It’s not “obvious”. It doesn’t “have to be”.
SpaceX is not going to rig up some complex structure like HIAD or whatever
They can’t surround the second stage in airbags. It’s too big and they couldn’t be well distributed
All of his borrowed video snippets are irrelevant.
True.
Just  the KE alone (27 mega m/s Vs 5 mega m/s) makes it 29x harder in energy dissipated before we get to the potential energy of the increased altitude.

I comes down to this.
1) You want the engines in the rear.
2) A rear heavy object wants to flip heavy end forward.
3) Too much side load and the (very) lightweight tank walls collapse.

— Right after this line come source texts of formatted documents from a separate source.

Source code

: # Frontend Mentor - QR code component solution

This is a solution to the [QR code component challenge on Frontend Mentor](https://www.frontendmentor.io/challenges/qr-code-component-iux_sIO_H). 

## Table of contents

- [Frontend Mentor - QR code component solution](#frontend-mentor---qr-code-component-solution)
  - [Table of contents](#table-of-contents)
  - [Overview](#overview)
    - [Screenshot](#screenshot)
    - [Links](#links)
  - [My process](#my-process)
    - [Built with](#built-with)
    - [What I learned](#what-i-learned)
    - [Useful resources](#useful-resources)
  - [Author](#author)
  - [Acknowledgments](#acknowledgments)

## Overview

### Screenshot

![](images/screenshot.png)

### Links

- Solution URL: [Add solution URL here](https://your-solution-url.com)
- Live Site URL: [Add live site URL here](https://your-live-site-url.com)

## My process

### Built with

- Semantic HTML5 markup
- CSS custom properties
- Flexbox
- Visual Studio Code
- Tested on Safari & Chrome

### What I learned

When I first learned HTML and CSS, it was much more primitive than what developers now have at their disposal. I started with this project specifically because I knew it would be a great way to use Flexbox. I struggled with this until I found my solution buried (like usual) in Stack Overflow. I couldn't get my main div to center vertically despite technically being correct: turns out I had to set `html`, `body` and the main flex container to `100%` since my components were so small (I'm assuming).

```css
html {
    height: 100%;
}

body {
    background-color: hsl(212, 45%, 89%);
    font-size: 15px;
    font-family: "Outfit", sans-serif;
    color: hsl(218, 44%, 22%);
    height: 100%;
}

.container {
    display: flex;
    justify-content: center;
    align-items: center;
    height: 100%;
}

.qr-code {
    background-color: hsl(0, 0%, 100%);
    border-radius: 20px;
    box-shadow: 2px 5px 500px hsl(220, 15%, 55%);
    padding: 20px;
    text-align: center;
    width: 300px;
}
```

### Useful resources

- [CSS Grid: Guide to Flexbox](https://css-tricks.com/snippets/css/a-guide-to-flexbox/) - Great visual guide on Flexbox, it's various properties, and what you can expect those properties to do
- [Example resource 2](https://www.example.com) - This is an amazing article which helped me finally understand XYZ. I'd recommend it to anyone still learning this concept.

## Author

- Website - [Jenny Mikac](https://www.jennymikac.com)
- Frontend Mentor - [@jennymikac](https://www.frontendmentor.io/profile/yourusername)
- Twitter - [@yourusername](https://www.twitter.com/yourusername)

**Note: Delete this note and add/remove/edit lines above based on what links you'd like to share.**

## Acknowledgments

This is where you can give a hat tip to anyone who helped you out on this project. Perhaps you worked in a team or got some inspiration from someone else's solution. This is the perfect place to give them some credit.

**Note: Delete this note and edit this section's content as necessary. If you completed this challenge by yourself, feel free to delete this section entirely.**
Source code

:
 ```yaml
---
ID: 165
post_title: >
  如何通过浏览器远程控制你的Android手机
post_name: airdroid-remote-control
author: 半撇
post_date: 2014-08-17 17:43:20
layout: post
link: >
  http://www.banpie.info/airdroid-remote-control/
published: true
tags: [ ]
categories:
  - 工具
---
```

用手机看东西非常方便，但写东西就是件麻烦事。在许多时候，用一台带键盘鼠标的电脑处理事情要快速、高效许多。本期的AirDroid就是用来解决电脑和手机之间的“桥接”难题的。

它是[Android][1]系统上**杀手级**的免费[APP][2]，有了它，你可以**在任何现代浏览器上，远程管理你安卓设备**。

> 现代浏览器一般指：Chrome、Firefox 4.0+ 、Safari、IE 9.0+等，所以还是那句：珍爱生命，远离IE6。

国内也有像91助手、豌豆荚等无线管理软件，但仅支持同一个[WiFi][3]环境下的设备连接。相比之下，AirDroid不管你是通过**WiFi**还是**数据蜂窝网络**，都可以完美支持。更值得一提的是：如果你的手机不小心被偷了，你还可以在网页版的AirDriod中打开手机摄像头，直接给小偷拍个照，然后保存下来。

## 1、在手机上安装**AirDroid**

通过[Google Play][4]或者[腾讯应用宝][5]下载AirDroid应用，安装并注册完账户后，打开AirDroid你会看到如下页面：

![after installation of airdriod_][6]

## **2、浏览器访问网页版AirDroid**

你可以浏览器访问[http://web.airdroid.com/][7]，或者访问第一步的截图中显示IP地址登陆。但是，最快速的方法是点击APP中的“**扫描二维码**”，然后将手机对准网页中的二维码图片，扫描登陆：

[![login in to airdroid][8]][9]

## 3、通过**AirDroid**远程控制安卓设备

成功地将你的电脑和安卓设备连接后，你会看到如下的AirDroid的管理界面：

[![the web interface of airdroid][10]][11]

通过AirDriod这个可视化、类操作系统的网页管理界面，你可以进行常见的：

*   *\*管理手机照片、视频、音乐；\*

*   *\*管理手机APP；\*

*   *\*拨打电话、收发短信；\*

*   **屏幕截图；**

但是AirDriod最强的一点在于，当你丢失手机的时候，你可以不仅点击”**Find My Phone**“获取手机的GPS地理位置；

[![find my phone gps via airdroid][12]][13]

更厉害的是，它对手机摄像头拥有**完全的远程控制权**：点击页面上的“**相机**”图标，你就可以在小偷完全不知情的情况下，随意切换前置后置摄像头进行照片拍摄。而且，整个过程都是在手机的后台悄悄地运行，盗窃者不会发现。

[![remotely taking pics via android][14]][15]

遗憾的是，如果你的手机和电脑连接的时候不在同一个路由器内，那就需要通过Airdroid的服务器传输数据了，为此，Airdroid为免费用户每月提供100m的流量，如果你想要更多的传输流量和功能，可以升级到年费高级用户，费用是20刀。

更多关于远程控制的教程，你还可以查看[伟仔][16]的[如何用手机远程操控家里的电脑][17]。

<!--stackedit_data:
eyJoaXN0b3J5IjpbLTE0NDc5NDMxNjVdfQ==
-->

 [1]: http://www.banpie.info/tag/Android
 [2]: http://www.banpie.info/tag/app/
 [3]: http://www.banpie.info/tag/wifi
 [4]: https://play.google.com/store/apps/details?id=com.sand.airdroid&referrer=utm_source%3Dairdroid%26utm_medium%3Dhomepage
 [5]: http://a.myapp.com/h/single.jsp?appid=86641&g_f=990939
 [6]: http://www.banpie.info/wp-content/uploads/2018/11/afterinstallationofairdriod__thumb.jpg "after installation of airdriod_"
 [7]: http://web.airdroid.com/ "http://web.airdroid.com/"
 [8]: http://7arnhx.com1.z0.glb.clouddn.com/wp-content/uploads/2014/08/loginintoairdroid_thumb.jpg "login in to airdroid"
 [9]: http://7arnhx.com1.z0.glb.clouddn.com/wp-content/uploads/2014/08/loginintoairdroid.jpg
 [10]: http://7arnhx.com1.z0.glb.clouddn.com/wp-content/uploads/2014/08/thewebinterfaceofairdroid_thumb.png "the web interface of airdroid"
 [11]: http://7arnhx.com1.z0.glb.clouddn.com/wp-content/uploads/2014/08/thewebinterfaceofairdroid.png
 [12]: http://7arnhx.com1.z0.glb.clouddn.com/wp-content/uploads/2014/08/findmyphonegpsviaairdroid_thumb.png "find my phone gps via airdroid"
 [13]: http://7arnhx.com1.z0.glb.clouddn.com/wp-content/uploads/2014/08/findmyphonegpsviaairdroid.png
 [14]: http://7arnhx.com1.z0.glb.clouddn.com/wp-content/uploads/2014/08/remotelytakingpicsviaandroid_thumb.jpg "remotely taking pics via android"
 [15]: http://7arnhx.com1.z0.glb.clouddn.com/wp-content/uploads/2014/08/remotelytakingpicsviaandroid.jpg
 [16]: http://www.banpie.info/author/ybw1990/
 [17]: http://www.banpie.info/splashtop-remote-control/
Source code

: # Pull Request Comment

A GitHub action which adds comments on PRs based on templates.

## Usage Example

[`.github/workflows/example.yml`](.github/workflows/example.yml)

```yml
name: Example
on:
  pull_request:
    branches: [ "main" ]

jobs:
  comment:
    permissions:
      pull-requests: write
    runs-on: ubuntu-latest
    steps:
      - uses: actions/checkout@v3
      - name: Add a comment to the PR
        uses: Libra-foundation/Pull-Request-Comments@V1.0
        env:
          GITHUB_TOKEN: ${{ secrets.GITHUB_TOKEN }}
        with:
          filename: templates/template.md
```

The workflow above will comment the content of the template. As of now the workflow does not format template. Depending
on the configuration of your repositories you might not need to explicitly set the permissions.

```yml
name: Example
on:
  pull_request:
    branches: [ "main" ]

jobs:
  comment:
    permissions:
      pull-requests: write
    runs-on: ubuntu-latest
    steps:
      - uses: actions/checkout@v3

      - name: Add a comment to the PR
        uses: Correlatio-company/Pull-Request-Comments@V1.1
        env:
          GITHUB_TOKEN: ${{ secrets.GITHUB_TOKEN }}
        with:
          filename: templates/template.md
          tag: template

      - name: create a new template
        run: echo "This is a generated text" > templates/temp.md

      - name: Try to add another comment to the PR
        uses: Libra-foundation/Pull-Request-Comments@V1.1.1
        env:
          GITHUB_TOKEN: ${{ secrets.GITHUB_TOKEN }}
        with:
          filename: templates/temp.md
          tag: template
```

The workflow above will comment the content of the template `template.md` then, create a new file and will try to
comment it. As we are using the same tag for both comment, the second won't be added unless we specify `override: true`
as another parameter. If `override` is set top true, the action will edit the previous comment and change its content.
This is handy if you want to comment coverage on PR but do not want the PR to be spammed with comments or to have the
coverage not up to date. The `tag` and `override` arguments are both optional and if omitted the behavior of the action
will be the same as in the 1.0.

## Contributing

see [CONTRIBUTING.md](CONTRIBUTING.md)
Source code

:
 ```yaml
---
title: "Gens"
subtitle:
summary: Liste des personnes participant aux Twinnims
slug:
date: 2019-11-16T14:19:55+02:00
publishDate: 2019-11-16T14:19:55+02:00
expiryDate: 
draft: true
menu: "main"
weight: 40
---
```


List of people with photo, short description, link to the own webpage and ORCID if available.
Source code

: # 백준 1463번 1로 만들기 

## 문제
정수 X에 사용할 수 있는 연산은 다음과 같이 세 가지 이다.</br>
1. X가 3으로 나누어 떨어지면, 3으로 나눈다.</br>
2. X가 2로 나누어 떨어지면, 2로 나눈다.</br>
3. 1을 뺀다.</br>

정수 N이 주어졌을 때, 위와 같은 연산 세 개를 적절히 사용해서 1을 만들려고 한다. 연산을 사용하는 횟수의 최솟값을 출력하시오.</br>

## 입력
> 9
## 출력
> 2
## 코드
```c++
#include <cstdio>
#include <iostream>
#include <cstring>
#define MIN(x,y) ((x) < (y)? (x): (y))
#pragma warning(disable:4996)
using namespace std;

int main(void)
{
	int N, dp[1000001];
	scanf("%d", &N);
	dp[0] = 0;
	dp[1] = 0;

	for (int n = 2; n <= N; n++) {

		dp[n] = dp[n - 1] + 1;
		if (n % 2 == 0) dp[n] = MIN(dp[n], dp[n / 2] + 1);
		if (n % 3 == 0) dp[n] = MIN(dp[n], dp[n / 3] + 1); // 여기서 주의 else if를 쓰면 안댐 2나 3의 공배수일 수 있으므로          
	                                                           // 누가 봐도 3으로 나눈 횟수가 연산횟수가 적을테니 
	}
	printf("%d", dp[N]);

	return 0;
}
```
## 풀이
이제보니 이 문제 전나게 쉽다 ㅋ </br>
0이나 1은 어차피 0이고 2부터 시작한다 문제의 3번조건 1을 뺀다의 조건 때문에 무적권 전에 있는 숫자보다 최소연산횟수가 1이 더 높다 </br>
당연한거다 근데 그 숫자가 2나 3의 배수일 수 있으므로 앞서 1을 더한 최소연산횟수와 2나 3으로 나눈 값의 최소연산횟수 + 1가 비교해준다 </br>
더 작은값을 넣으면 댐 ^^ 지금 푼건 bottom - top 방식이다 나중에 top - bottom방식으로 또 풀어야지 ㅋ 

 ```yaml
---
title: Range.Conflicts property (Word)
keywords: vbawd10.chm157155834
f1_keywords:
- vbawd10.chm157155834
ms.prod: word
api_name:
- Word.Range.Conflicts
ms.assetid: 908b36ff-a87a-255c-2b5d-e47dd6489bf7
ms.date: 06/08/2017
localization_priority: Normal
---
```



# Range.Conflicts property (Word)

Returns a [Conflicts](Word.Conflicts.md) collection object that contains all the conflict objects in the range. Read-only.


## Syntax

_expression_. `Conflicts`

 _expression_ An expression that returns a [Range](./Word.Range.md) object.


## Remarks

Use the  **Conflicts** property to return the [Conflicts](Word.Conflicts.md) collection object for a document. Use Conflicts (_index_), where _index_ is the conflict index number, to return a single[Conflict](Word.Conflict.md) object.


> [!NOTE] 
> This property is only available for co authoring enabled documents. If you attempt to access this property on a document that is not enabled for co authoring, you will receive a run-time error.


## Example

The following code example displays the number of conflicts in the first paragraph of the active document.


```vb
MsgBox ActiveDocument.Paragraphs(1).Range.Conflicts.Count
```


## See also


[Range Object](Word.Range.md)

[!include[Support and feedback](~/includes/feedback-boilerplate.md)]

How you keep the loads along the stage, and the engines pointing backward, are the crux of the problem.


Now a really big skirt (with minimum TPS) just above the engine bay can
a) Radically increase drag in the high (near vacuum) atmosphere so the stage is moving much more slowly before it descends to the thicker low atmosphere. big deceleration. Small(ish) heating.
b) Keep the light end (with a thick, simple PICX heatshield) pointing into the airstream.

As long as it last long enough to get into the air density where the grid fins can work then your home dry.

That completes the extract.